Stockdorf - Vor einem halben Jahr schaute ganz Deutschland auf Stockdorf bei München: Dort, in der Firmenzen­trale des Automobilzulieferers Webasto, gab es die ersten bekannten Corona-Fälle in Deutschland. Eine chinesische Mitarbeiterin hatte das Virus auf einer Dienstreise mitgebracht. Die Nachricht von ihrem positiven Test erreichte Firmenchef Holger Engelmann am Montagmorgen zu Hause.

Notfallplan erarbeitet

„Montagabend hatten wir dann den ersten deutschen Mitarbeiter, der positiv getestet wurde, und am Dienstag waren es noch drei weitere. Das ging dann sehr schnell, dass wir mitten in der Corona-Pandemie waren.“ Doch inzwischen zieht Engelmann ein positives Fazit des Krisenmanagements.

„Ich glaube, wir haben verdammt viel richtig gemacht.
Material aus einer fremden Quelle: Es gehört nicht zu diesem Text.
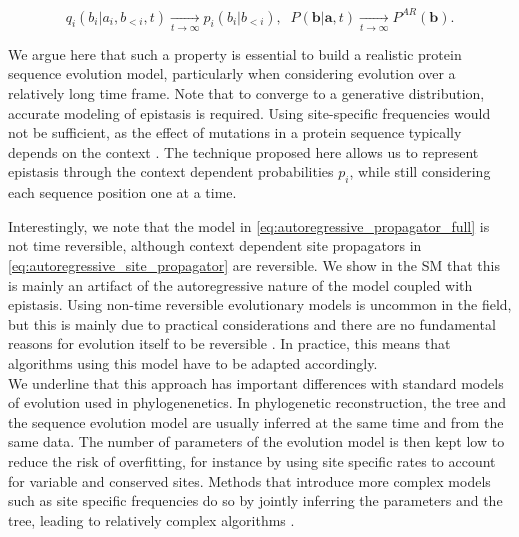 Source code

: \begin{equation}
	\label{eq:autoregressive_long_term}
	q_i(b_i \vert a_i, b_{<i}, t) \xrightarrow[t \rightarrow \infty]{} p_i(b_i \vert b_{<i}), 
	\;\; P(\mathbf{b} \vert \mathbf{a}, t) \xrightarrow[t \rightarrow \infty]{} P^{AR}(\mathbf{b}).
\end{equation}

We argue here that such a property is essential to build a realistic protein sequence evolution model, particularly when considering evolution over a relatively long time frame. 
Note that to converge to a generative distribution, accurate modeling of epistasis is required. 
Using site-specific frequencies would not be sufficient, as the effect of mutations in a protein sequence typically depends on the context \cite{socolich_evolutionaryinformationspecifying_2005}. 
The technique proposed here allows us to represent epistasis through the context dependent probabilities $p_i$, while still considering each sequence position one at a time. 

Interestingly, we note that the model in \eqref{eq:autoregressive_propagator_full} is not time reversible, although context dependent site propagators in \eqref{eq:autoregressive_site_propagator} are reversible. 
We show in the SM that this is mainly an artifact of the autoregressive nature of the model coupled with epistasis. 
Using non-time reversible evolutionary models is uncommon in the field, but this is mainly due to practical considerations and there are no fundamental reasons for evolution itself to be reversible \cite{felsensteinjoseph_inferringphylogenies_2003}. 
In practice, this means that algorithms using this model have to be adapted accordingly. \\


We underline that this approach has important differences with standard models of evolution used in phylogenenetics. 
In phylogenetic reconstruction, the tree and the sequence evolution model are usually inferred at the same time and from the same data. 
The number of parameters of the evolution model is then kept low to reduce the risk of overfitting, for instance by using site specific rates to account for variable and conserved sites. 
Methods that introduce more complex models such as site specific frequencies do so by jointly inferring the parameters and the tree, leading to relatively complex algorithms \cite{halpern_evolutionarydistancesproteincoding_1998a,puller_efficientinferencepotential_2020}.

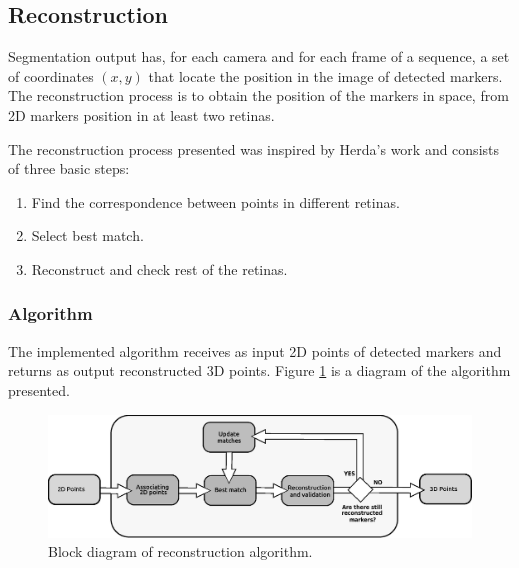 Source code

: \subsection{Reconstruction}
Segmentation output has, for each camera and for each frame of a sequence, a set of coordinates $(x, y)$ that locate the position in the image of detected markers.
The reconstruction process is to obtain the position of the markers in space, from 2D markers position in at least two retinas.

The reconstruction process presented was inspired by Herda's work and consists of three basic steps:
\vspace{-0.2cm}
\begin{enumerate}
\item Find the correspondence between points in different retinas.
\item Select best match.
\item Reconstruct and check rest of the retinas.
\end{enumerate}
\vspace{-0.8cm}
\subsubsection{Algorithm}
The implemented algorithm receives as input 2D points of detected markers and returns as output reconstructed 3D points.
Figure \ref{fig: diagrama algoritmo} is a diagram of the algorithm presented.
\begin{figure}
    \begin{center}
        \includegraphics[scale=0.45]{./imagenes/Reconstruccion/bloques_reconstruccion}
        \caption{Block diagram of reconstruction algorithm.}
        \label{fig: diagrama algoritmo}
    \end{center}
\end{figure}

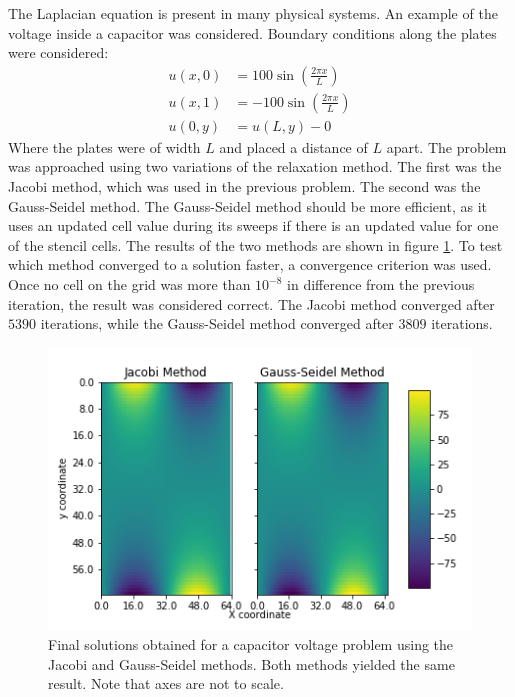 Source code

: \documentclass[twocolumn]{article}
\begin{document}
The Laplacian equation is present in many physical systems. An example of the voltage inside a capacitor was considered. Boundary conditions along the plates were considered:
\begin{equation}
\begin{split}
u(x,0) &= 100\sin(\frac{2\pi x}{L}) \\
u(x,1) &= -100\sin(\frac{2\pi x}{L}) \\
u(0,y) &= u(L,y) - 0
\end{split}
\end{equation}
Where the plates were of width $L$ and placed a distance of $L$ apart. The problem was approached using two variations of the relaxation method. The first was the Jacobi method, which was used in the previous problem. The second was the Gauss-Seidel method. The Gauss-Seidel method should be more efficient, as it uses an updated cell value during its sweeps if there is an updated value for one of the stencil cells. The results of the two methods are shown in figure \ref{fig:capacitor_methods}. To test which method converged to a solution faster, a convergence criterion was used. Once no cell on the grid was more than $10^{-8}$ in difference from the previous iteration, the result was considered correct. The Jacobi method converged after $5390$ iterations, while the Gauss-Seidel method converged after $3809$ iterations.

\begin{figure}
\centering
\includegraphics[width=\linewidth]{capacitor_methods}
\caption{Final solutions obtained for a capacitor voltage problem using the Jacobi and Gauss-Seidel methods. Both methods yielded the same result. Note that axes are not to scale.}
\label{fig:capacitor_methods}
\end{figure}
\end{document}
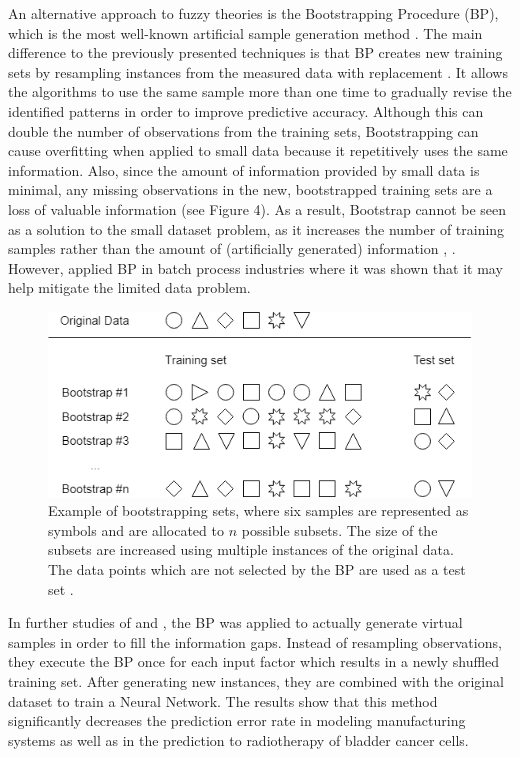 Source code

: \documentclass[parskip=full]{scrartcl}
\begin{document}
An alternative approach to fuzzy theories is the Bootstrapping Procedure (BP),
which is the most well-known artificial sample generation method
\cite{AbdulLateh.2017}. The main difference to the previously presented
techniques is that BP creates new training sets by resampling instances from the
measured data with replacement \cite{Efron.1993}. It allows the algorithms to
use the same sample more than one time to gradually revise the identified
patterns in order to improve predictive accuracy. Although this can double the
number of observations from the training sets, Bootstrapping can cause
overfitting when applied to small data because it repetitively uses the same
information. Also, since the amount of information provided by small data is
minimal, any missing observations in the new, bootstrapped training sets are a
loss of valuable information (see Figure 4). As a result, Bootstrap cannot be
seen as a solution to the small dataset problem, as it increases the number of
training samples rather than the amount of (artificially generated) information
\cite{Tsai.2015}, \cite{Li.2018}. However, \cite{Ivanescu.2006} applied BP in
batch process industries where it was shown that it may help mitigate the
limited data problem.

\begin{figure}[H]
	\centering
	\includegraphics[width=0.6\linewidth]{./resources/bootstrapping_example}
	\caption{Example of bootstrapping sets, where six samples are represented 
	as symbols and are allocated to $\mathit{n}$ possible subsets. The size of 
	the subsets are increased using multiple instances of the original data. 
	The data points which are not selected by the BP are used as a test set 
	\cite{Kuhn.2013}.}
	\label{fig:bootstrappingexample}
\end{figure}

In further studies of \cite{Tsai.2008} and \cite{Chao.2011}, the BP was applied
to actually generate virtual samples in order to fill the information gaps.
Instead of resampling observations, they execute the BP once for each input
factor which results in a newly shuffled training set. After generating new
instances, they are combined with the original dataset to train a Neural
Network. The results show that this method significantly decreases the
prediction error rate in modeling manufacturing systems as well as in the
prediction to radiotherapy of bladder cancer cells.
\end{document}
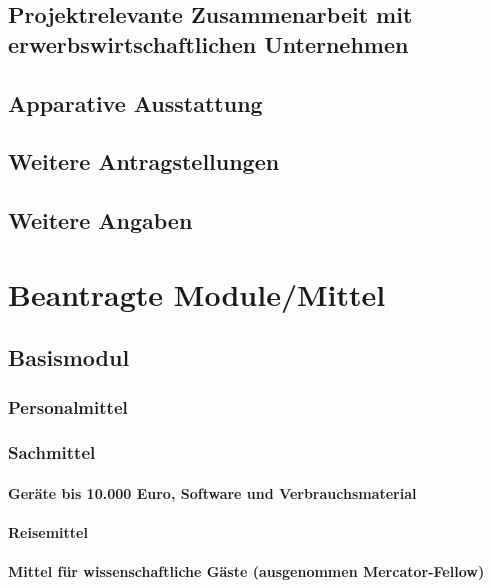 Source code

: \documentclass[de]{dfg-proposal}
\begin{document}
        \subsection{Projektrelevante Zusammenarbeit mit erwerbswirtschaftlichen Unternehmen}

        \subsection{Apparative Ausstattung}

        \subsection{Weitere Antragstellungen}

        \subsection{Weitere Angaben}


    \section{Beantragte Module/Mittel}

        \subsection{Basismodul}

            \subsubsection{Personalmittel}

            \subsubsection{Sachmittel}

                \paragraph{Geräte bis 10.000 Euro, Software und Verbrauchsmaterial}

                \paragraph{Reisemittel}

                \paragraph{Mittel für wissenschaftliche Gäste (ausgenommen Mercator-Fellow)}
\end{document}
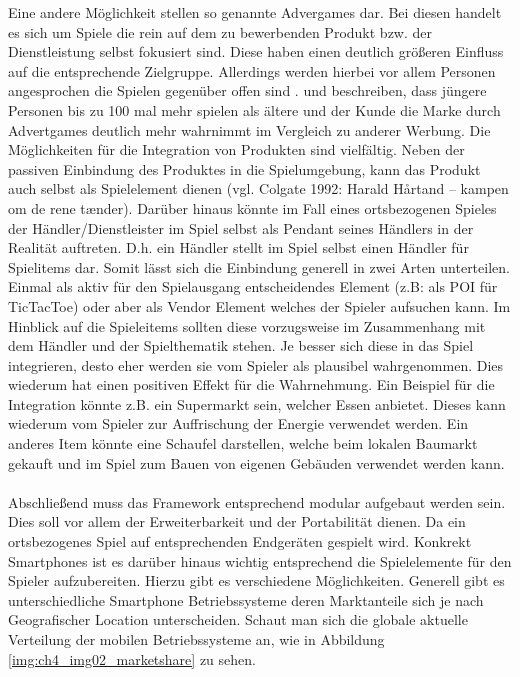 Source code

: Eine andere Möglichkeit stellen so genannte Advergames dar. Bei diesen handelt es sich um Spiele die rein auf dem zu bewerbenden Produkt bzw. der Dienstleistung selbst fokusiert sind. Diese haben einen deutlich größeren Einfluss auf die entsprechende Zielgruppe. Allerdings werden hierbei vor allem Personen angesprochen die Spielen gegenüber offen sind \cite{Winkler.2006}. \textcite{Chen.2001} und \textcite{Dahl.2009} beschreiben, dass jüngere Personen bis zu 100 mal mehr spielen als ältere und der Kunde die Marke durch Advertgames deutlich mehr wahrnimmt im Vergleich zu anderer Werbung.
Die Möglichkeiten für die Integration von Produkten sind vielfältig. Neben der passiven Einbindung des Produktes in die Spielumgebung, kann das Produkt auch selbst als Spielelement dienen (vgl. Colgate 1992: Harald Hårtand -- kampen om de rene tænder).
Darüber hinaus könnte im Fall eines ortsbezogenen Spieles der Händler/Dienstleister im Spiel selbst als Pendant seines Händlers in der Realität auftreten. D.h. ein Händler stellt im Spiel selbst einen Händler für Spielitems dar.
Somit lässt sich die Einbindung generell in zwei Arten unterteilen. Einmal als aktiv für den Spielausgang entscheidendes Element (z.B: als POI für TicTacToe) oder aber als Vendor Element welches der Spieler aufsuchen kann.
Im Hinblick auf die Spieleitems sollten diese vorzugsweise im Zusammenhang mit dem Händler und der Spielthematik stehen. Je besser sich diese in das Spiel integrieren, desto eher werden sie vom Spieler als plausibel wahrgenommen. Dies wiederum hat einen positiven Effekt für die Wahrnehmung.
Ein Beispiel für die Integration könnte z.B. ein Supermarkt sein, welcher Essen anbietet. Dieses kann wiederum vom Spieler zur Auffrischung der Energie verwendet werden. Ein anderes Item könnte eine Schaufel darstellen, welche beim lokalen Baumarkt gekauft und im Spiel zum Bauen von eigenen Gebäuden verwendet werden kann.
\\\\
Abschließend muss das Framework entsprechend modular aufgebaut werden sein. Dies soll vor allem der Erweiterbarkeit und der Portabilität dienen. Da ein ortsbezogenes Spiel auf entsprechenden Endgeräten gespielt wird. Konkrekt Smartphones ist es darüber hinaus wichtig entsprechend die Spielelemente für den Spieler aufzubereiten. Hierzu gibt es verschiedene Möglichkeiten.
Generell gibt es unterschiedliche Smartphone Betriebssysteme deren Marktanteile sich je nach Geografischer Location unterscheiden.
Schaut man sich die globale aktuelle Verteilung der mobilen Betriebssysteme an, wie in Abbildung \ref{img:ch4_img02_marketshare} zu sehen.

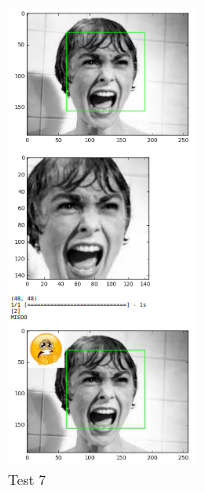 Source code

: \begin{frame}

\begin{figure}[!htbp]

   \centering
\includegraphics[angle=0,width=50mm]{Imagenes/test7.png}
    \caption{Test 7}
    \label{fig:test7} 

        
\end{figure}
\end{frame}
Wie wir damals gehandelt haben, ist auch aus heutiger Sicht eine Blaupause, wie man Infektionsketten unterbricht“, sagt Engelmann. „Wir haben schnell und transparent reagiert, haben schnell getestet und Hygienemaßnahmen eingeführt. Ich glaube, so kann man aufflackernde Ausbrüche in den Griff bekommen. Aber man braucht natürlich immer auch ein bisschen Glück.“

Zwei Tage nach Bekanntwerden des ersten Falls am 27. Januar schloss Webasto seine Zentrale für zwei Wochen. Zusammen mit den staatlichen Stellen gelang es damals, den Ausbruch einzufangen. „Die Behörden haben an uns eine Art Probefall durchexerzieren können, der gut ausgegangen ist“, sagt Engelmann. „Vielleicht haben wir in Deutschland dadurch auch einen kleinen Vorsprung gehabt, bevor die richtige Welle losging.“

„Schnelligkeit war und ist extrem wichtig“ sagt der Manager. Man müsse sofort Listen zusammenstellen, unmittelbar darauf testen und schnell ein Ergebnis bekommen. Nur so könne man das Virus einholen. „Da haben wir den Behörden in der Anfangsphase sicherlich auch geholfen, weil wir unser Personal zur Verfügung gestellt haben, das den Mitarbeitern hinterhertelefonierte.“ Insgesamt bewertet er die Zusammenarbeit mit den Behörden aus heutiger Sicht als „sehr gut“.


Erfahrungen hilfreich

Die Erfahrungen haben auch Webasto selbst schon genutzt. „Wir hatten noch Fälle an unterschiedlichen Standorten: USA, Mexiko, auch Europa“, sagt Engelmann. Dort habe man aber nicht schließen müssen.